Author | Sun Yue, Unit: China Mobile (Hangzhou) Information Technology Co., Ltd. | China Mobile Hangzhou R&D Center
With the development of 5G network As it continues to gain popularity, a large number of users are beginning to come into contact with and use 5G networks. 5G networks can not only transmit voice, video, text and other information of traditional networks, but can also be used in more practical application scenarios with lower latency and high-precision positioning capabilities, such as: live battlefield information, satellite Positioning, navigation, etc.
Internet information is often mixed with bad information, such as political-related information, pornographic information, and gang-related information , fraudulent information, commercial advertising information, etc., and the number of bad information is increasing year by year, causing huge harassment to users.
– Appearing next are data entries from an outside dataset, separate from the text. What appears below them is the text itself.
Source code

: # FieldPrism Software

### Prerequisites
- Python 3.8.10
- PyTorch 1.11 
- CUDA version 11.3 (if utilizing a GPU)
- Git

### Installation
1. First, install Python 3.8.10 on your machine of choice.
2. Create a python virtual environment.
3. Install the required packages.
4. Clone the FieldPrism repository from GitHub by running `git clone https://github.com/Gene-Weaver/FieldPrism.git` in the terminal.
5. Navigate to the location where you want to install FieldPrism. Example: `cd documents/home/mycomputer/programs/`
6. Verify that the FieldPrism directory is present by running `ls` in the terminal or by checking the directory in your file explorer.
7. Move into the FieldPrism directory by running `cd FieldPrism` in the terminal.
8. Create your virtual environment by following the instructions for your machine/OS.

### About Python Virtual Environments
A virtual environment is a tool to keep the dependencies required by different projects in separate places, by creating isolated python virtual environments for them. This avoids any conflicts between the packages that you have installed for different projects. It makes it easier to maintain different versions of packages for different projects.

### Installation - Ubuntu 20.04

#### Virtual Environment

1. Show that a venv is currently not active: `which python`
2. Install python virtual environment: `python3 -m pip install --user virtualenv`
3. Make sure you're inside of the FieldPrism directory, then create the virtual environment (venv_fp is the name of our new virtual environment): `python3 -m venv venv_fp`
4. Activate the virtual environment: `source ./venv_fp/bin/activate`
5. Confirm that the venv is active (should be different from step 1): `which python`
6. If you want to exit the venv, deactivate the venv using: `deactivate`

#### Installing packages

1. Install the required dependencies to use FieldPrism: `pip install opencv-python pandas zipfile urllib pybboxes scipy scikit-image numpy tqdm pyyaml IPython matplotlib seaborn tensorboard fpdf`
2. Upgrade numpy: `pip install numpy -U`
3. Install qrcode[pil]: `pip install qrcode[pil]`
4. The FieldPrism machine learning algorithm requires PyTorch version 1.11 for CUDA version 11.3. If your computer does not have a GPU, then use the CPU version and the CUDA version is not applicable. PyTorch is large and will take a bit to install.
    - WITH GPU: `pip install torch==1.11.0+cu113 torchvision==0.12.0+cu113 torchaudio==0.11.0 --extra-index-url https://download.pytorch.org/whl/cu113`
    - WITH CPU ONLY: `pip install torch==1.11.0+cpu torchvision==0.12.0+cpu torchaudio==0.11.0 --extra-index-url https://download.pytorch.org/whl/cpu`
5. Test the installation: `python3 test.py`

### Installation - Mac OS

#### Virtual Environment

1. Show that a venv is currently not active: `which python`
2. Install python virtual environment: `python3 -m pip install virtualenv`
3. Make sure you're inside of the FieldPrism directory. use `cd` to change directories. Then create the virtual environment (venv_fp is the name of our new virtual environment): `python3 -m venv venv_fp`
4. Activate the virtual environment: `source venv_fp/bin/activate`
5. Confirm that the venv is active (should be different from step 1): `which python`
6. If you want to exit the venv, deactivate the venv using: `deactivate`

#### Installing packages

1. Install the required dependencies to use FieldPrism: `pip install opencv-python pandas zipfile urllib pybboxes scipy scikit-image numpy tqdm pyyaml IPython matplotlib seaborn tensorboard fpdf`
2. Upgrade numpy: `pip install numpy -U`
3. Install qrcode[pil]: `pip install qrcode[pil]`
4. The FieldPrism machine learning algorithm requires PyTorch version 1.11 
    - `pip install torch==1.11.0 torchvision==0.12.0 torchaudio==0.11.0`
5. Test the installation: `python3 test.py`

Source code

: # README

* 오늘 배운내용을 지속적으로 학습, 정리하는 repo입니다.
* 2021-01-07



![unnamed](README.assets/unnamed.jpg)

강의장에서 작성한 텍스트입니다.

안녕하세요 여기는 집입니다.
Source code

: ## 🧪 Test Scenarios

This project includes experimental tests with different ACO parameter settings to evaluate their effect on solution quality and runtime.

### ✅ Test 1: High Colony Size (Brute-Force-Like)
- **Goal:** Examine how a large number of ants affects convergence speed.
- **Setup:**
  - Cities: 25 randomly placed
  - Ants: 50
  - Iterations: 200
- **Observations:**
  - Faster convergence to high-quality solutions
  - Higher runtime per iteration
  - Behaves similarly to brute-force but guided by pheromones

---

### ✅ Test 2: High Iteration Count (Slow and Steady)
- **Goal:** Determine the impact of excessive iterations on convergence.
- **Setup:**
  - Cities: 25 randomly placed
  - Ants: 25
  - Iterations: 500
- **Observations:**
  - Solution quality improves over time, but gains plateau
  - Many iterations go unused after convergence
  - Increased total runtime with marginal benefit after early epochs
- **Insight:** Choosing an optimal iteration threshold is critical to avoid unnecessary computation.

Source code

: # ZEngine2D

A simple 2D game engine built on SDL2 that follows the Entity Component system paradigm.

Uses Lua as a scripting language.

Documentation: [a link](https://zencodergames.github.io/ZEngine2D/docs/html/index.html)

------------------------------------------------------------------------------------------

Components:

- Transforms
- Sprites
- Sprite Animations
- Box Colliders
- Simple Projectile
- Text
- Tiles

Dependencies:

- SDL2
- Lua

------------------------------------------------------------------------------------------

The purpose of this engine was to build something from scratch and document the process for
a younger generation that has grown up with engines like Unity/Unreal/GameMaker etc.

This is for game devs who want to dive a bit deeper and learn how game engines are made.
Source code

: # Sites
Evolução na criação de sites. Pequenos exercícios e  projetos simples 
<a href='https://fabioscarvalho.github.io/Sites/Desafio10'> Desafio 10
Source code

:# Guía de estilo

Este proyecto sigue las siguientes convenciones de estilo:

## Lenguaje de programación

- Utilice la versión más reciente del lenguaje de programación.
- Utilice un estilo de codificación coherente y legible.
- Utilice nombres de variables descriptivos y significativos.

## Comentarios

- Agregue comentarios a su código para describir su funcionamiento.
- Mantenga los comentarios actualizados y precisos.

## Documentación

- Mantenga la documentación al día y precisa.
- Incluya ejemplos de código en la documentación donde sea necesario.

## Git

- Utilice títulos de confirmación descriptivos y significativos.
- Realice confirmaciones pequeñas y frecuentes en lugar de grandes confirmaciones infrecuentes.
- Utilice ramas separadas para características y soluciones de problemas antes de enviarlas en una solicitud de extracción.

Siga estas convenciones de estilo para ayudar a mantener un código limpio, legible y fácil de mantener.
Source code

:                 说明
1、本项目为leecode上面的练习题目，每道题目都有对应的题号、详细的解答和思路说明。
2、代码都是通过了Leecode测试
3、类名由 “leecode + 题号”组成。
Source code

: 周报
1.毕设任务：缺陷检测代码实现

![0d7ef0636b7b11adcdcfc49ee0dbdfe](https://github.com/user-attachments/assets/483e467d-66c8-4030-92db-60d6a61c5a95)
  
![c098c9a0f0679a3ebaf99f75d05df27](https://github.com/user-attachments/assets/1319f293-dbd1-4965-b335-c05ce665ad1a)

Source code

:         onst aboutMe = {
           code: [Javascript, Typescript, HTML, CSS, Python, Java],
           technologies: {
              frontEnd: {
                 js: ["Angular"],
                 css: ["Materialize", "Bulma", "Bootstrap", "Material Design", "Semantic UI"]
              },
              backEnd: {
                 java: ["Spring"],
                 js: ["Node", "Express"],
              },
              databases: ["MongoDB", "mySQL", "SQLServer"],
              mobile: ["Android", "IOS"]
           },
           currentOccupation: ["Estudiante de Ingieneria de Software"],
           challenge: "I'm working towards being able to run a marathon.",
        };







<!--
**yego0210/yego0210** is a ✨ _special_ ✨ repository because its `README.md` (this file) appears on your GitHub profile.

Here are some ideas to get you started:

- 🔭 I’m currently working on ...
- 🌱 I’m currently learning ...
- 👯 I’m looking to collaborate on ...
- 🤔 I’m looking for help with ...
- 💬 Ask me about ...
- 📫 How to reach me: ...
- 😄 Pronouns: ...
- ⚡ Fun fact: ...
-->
In order to purify the network environment and effectively control the spread of bad information, China Mobile's 5G bad news security management and control platform came into being.
Data source: China Mobile Group Information Security Center
##1. Application scenarios of the 5G bad information management and control platform##When faced with a complex network information environment, this platform Such as text messages, voice messages, video messages, rich media messages, etc., classify the messages into: politics-related, pornographic, gang-related, fraud-related, commercial advertising messages, normal messages, etc., and then intercept them in a timely manner through corresponding strategies. And follow-up punishment will be carried out according to the severity of the bad news, so as to purify the network environment from the root and create a good network space.
2. Existing 5G bad information management and control platform technology Key points
##The platform mainly intercepts bad information through the following methods:
①Set first-level keywords
: First-level keywords are usually set to some extremely sensitive words. If the user sends a message containing first-level keyword content, the message will be intercepted immediately. , the information content cannot be delivered, and the user is marked.
② Set common keywords
: Common keywords are set to some more sensitive words. If the user sends a message that contains common keyword content, and within a certain period of time Within a certain period of time, if the number of times the user sends the sensitive message exceeds the system's preset interception threshold, the system will pull the user into the blacklist, and within a certain period of time, the user will not be able to use full 5G network services.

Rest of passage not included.